Reproduce all entries word for word.
::: GIVEN RECORDS :::
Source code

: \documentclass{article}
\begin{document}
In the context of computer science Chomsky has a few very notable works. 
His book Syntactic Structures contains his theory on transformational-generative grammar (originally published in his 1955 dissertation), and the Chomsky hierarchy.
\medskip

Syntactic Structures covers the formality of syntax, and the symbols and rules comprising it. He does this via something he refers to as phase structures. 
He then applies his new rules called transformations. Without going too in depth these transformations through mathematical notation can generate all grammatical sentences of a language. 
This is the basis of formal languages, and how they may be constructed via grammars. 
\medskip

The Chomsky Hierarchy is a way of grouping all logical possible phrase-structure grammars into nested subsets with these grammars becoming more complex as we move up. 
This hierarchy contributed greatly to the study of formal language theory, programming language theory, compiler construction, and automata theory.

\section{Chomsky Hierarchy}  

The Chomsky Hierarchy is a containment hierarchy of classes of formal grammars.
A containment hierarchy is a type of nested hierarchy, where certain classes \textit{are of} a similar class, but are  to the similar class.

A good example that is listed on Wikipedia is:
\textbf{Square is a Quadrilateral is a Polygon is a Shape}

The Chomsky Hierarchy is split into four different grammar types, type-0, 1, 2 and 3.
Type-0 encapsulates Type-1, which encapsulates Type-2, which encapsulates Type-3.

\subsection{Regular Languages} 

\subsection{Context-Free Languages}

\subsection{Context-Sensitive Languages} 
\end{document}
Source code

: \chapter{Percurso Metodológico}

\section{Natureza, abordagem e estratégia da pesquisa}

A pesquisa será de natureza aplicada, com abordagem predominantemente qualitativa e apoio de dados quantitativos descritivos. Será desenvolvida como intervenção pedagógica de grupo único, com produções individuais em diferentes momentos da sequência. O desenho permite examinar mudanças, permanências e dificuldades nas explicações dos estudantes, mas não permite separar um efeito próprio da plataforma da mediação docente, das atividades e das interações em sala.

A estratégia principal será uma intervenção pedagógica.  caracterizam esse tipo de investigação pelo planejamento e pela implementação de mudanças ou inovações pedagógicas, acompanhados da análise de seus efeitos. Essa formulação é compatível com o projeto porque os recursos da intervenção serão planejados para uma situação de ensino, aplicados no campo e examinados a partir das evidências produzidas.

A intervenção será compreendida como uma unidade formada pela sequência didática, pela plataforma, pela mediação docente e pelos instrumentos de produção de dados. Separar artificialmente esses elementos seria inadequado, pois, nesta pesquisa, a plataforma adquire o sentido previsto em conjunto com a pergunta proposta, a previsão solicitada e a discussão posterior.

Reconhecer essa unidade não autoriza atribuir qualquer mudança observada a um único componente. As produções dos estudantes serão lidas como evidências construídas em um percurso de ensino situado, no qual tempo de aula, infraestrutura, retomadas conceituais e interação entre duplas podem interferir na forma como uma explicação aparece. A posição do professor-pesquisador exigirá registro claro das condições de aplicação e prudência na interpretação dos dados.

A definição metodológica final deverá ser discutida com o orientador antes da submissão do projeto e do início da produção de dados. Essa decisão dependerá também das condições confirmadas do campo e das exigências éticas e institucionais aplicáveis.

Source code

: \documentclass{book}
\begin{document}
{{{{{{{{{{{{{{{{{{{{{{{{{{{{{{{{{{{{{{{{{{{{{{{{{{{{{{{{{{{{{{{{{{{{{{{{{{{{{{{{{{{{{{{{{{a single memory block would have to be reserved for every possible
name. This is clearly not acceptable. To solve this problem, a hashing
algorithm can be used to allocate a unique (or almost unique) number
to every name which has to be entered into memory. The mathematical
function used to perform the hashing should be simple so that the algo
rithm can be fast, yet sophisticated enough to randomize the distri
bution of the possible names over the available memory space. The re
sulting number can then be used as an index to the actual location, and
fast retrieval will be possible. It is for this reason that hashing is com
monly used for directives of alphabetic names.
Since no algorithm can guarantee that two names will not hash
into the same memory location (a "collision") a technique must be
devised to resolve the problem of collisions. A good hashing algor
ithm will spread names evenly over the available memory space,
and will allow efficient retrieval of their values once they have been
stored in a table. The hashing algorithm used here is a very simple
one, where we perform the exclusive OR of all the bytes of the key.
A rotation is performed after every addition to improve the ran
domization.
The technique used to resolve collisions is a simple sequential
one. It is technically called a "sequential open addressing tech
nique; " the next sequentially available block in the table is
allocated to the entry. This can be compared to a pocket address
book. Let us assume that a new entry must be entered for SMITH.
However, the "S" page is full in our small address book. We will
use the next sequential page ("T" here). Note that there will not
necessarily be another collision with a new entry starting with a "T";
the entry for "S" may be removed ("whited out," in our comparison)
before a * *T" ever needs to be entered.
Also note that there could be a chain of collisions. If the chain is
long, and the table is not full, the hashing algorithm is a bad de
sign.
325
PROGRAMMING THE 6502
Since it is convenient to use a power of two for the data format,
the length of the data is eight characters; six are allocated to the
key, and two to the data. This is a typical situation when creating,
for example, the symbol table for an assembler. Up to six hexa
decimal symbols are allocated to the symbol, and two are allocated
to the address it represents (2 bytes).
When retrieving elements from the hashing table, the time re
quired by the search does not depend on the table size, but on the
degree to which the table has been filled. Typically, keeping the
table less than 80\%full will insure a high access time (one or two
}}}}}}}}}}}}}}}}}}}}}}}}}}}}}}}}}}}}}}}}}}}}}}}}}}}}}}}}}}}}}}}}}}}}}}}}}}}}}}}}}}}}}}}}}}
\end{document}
:::
EXERCISE RESPONSE:
Source code

: \documentclass{article}
\begin{document}
In the context of computer science Chomsky has a few very notable works. 
His book Syntactic Structures contains his theory on transformational-generative grammar (originally published in his 1955 dissertation), and the Chomsky hierarchy.
\medskip

Syntactic Structures covers the formality of syntax, and the symbols and rules comprising it. He does this via something he refers to as phase structures. 
He then applies his new rules called transformations. Without going too in depth these transformations through mathematical notation can generate all grammatical sentences of a language. 
This is the basis of formal languages, and how they may be constructed via grammars. 
\medskip

The Chomsky Hierarchy is a way of grouping all logical possible phrase-structure grammars into nested subsets with these grammars becoming more complex as we move up. 
This hierarchy contributed greatly to the study of formal language theory, programming language theory, compiler construction, and automata theory.

\section{Chomsky Hierarchy}  

The Chomsky Hierarchy is a containment hierarchy of classes of formal grammars.
A containment hierarchy is a type of nested hierarchy, where certain classes \textit{are of} a similar class, but are  to the similar class.

A good example that is listed on Wikipedia is:
\textbf{Square is a Quadrilateral is a Polygon is a Shape}

The Chomsky Hierarchy is split into four different grammar types, type-0, 1, 2 and 3.
Type-0 encapsulates Type-1, which encapsulates Type-2, which encapsulates Type-3.

\subsection{Regular Languages} 

\subsection{Context-Free Languages}

\subsection{Context-Sensitive Languages} 
\end{document}
Source code

: \chapter{Percurso Metodológico}

\section{Natureza, abordagem e estratégia da pesquisa}

A pesquisa será de natureza aplicada, com abordagem predominantemente qualitativa e apoio de dados quantitativos descritivos. Será desenvolvida como intervenção pedagógica de grupo único, com produções individuais em diferentes momentos da sequência. O desenho permite examinar mudanças, permanências e dificuldades nas explicações dos estudantes, mas não permite separar um efeito próprio da plataforma da mediação docente, das atividades e das interações em sala.

A estratégia principal será uma intervenção pedagógica.  caracterizam esse tipo de investigação pelo planejamento e pela implementação de mudanças ou inovações pedagógicas, acompanhados da análise de seus efeitos. Essa formulação é compatível com o projeto porque os recursos da intervenção serão planejados para uma situação de ensino, aplicados no campo e examinados a partir das evidências produzidas.

A intervenção será compreendida como uma unidade formada pela sequência didática, pela plataforma, pela mediação docente e pelos instrumentos de produção de dados. Separar artificialmente esses elementos seria inadequado, pois, nesta pesquisa, a plataforma adquire o sentido previsto em conjunto com a pergunta proposta, a previsão solicitada e a discussão posterior.

Reconhecer essa unidade não autoriza atribuir qualquer mudança observada a um único componente. As produções dos estudantes serão lidas como evidências construídas em um percurso de ensino situado, no qual tempo de aula, infraestrutura, retomadas conceituais e interação entre duplas podem interferir na forma como uma explicação aparece. A posição do professor-pesquisador exigirá registro claro das condições de aplicação e prudência na interpretação dos dados.

A definição metodológica final deverá ser discutida com o orientador antes da submissão do projeto e do início da produção de dados. Essa decisão dependerá também das condições confirmadas do campo e das exigências éticas e institucionais aplicáveis.

Source code

: \documentclass{book}
\begin{document}
{{{{{{{{{{{{{{{{{{{{{{{{{{{{{{{{{{{{{{{{{{{{{{{{{{{{{{{{{{{{{{{{{{{{{{{{{{{{{{{{{{{{{{{{{{a single memory block would have to be reserved for every possible
name. This is clearly not acceptable. To solve this problem, a hashing
algorithm can be used to allocate a unique (or almost unique) number
to every name which has to be entered into memory. The mathematical
function used to perform the hashing should be simple so that the algo
rithm can be fast, yet sophisticated enough to randomize the distri
bution of the possible names over the available memory space. The re
sulting number can then be used as an index to the actual location, and
fast retrieval will be possible. It is for this reason that hashing is com
monly used for directives of alphabetic names.
Since no algorithm can guarantee that two names will not hash
into the same memory location (a "collision") a technique must be
devised to resolve the problem of collisions. A good hashing algor
ithm will spread names evenly over the available memory space,
and will allow efficient retrieval of their values once they have been
stored in a table. The hashing algorithm used here is a very simple
one, where we perform the exclusive OR of all the bytes of the key.
A rotation is performed after every addition to improve the ran
domization.
The technique used to resolve collisions is a simple sequential
one. It is technically called a "sequential open addressing tech
nique; " the next sequentially available block in the table is
allocated to the entry. This can be compared to a pocket address
book. Let us assume that a new entry must be entered for SMITH.
However, the "S" page is full in our small address book. We will
use the next sequential page ("T" here). Note that there will not
necessarily be another collision with a new entry starting with a "T";
the entry for "S" may be removed ("whited out," in our comparison)
before a * *T" ever needs to be entered.
Also note that there could be a chain of collisions. If the chain is
long, and the table is not full, the hashing algorithm is a bad de
sign.
325
PROGRAMMING THE 6502
Since it is convenient to use a power of two for the data format,
the length of the data is eight characters; six are allocated to the
key, and two to the data. This is a typical situation when creating,
for example, the symbol table for an assembler. Up to six hexa
decimal symbols are allocated to the symbol, and two are allocated
to the address it represents (2 bytes).
When retrieving elements from the hashing table, the time re
quired by the search does not depend on the table size, but on the
degree to which the table has been filled. Typically, keeping the
table less than 80\%full will insure a high access time (one or two
}}}}}}}}}}}}}}}}}}}}}}}}}}}}}}}}}}}}}}}}}}}}}}}}}}}}}}}}}}}}}}}}}}}}}}}}}}}}}}}}}}}}}}}}}}
\end{document}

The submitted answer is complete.